**Work item:** Quote exactly, and only, the lines of the material below from the line with "they were in" through the line with "and inventory information".
--- Data records Enclosed Below ---
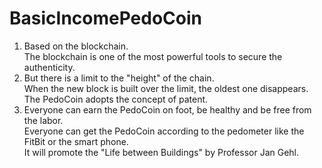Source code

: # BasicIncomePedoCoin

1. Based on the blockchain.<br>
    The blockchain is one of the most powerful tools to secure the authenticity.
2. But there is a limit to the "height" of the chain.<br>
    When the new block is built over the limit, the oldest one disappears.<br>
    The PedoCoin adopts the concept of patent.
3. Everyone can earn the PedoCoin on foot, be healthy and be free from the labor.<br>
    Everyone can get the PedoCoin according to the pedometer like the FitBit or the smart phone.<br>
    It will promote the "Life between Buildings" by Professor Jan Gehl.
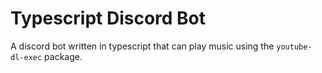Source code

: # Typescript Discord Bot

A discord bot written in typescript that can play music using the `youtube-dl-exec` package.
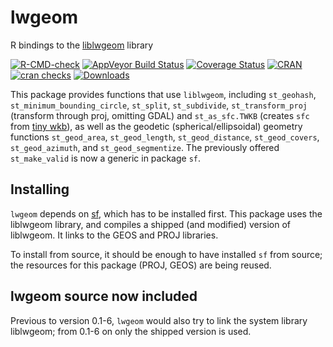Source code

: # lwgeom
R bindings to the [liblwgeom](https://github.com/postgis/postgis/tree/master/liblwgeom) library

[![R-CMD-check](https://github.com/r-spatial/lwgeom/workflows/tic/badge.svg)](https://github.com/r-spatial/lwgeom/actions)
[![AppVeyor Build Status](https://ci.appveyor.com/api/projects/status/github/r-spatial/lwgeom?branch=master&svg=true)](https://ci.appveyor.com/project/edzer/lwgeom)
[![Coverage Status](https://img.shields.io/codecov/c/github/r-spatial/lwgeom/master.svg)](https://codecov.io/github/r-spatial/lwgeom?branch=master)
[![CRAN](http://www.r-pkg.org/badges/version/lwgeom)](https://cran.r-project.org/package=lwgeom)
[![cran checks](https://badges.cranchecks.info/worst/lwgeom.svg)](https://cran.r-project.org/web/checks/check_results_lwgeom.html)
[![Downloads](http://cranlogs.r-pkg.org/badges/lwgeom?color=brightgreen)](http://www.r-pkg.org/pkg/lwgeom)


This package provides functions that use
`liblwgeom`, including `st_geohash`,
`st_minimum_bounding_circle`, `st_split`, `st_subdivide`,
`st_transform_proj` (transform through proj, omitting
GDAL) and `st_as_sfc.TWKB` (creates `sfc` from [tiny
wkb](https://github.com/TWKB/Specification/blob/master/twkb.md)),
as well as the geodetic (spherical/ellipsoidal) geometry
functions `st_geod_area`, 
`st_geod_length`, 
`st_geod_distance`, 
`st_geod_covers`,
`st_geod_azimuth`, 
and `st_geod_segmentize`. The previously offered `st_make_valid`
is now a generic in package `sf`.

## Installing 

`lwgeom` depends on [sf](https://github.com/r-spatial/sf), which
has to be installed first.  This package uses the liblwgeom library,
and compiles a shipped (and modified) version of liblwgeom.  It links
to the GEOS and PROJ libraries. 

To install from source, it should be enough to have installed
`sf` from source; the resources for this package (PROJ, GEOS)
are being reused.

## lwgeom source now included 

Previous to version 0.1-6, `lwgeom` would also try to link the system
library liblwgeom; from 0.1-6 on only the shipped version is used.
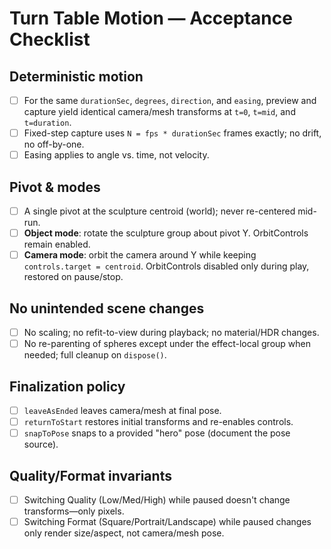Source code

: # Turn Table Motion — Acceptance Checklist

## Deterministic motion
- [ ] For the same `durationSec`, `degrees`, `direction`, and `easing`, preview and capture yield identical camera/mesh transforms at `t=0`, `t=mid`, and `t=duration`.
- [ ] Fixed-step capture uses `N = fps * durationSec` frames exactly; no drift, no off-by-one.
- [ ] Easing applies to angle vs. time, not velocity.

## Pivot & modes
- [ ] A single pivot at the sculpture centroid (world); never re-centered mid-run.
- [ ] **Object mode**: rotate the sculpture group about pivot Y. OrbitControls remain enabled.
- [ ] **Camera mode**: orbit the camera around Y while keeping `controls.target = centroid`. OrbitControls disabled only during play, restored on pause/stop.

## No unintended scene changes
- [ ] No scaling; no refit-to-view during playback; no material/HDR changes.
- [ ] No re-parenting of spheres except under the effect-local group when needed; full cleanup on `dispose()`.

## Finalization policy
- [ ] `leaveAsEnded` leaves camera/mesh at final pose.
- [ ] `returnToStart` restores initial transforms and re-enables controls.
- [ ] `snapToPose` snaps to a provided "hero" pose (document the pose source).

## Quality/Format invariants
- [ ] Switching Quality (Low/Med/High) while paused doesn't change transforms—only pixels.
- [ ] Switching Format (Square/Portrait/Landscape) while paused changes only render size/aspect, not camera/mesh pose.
--- End of Enclosed Data records ---
--- Data records Enclosed Below ---
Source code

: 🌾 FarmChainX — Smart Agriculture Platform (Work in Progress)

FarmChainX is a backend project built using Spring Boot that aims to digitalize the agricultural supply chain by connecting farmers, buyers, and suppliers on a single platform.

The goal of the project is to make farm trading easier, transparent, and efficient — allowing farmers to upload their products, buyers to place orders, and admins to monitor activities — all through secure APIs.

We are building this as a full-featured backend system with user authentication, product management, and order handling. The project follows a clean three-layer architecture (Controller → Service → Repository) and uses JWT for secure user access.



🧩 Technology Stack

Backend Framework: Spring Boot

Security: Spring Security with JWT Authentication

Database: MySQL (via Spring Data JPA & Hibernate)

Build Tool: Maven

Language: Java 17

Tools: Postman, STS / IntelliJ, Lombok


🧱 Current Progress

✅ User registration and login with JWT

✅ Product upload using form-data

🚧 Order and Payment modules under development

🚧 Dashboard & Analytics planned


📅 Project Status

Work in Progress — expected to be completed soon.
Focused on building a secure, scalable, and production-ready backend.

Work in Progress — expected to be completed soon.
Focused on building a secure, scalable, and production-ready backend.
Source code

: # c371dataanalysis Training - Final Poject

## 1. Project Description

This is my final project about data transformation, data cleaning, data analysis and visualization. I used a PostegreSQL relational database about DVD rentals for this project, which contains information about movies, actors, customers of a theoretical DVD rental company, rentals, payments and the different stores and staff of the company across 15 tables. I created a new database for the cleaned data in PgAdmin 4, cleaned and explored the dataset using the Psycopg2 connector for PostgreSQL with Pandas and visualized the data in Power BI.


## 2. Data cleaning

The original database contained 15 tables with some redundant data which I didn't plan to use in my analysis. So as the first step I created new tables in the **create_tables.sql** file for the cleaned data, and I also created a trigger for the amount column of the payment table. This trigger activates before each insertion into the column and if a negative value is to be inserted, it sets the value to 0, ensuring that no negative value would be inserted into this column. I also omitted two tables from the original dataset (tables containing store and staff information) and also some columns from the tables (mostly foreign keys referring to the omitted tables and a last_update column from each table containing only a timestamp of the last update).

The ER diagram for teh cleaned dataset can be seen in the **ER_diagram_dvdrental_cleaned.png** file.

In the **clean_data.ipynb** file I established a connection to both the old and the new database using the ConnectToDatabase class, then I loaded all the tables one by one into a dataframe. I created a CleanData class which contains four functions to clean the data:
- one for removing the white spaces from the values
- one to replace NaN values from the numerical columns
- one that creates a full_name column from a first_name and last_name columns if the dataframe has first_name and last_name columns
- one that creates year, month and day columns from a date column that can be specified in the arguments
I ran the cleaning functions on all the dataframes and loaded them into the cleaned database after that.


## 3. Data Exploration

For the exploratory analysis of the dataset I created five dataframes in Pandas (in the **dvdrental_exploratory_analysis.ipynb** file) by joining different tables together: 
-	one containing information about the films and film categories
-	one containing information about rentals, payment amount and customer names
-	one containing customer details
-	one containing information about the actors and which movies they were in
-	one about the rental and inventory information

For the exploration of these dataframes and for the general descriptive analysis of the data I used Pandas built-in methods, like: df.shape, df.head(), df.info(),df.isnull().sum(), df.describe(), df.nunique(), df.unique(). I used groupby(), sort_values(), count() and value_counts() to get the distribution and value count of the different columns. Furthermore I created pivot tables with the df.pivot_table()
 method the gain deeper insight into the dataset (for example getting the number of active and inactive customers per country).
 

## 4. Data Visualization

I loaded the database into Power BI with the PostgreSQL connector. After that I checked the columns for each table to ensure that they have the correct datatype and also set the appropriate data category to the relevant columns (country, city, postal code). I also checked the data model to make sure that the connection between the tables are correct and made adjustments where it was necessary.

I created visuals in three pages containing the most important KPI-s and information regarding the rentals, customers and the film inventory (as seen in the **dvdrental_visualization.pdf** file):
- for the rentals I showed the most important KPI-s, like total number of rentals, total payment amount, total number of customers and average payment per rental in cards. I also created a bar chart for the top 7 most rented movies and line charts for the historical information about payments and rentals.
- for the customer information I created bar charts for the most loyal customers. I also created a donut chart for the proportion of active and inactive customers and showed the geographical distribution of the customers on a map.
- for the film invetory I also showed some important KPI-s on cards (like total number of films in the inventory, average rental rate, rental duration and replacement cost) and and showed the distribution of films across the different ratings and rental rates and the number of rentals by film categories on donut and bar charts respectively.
--- End of Enclosed Data records ---
**Answer section:**
-	one containing information about the actors and which movies they were in
-	one about the rental and inventory information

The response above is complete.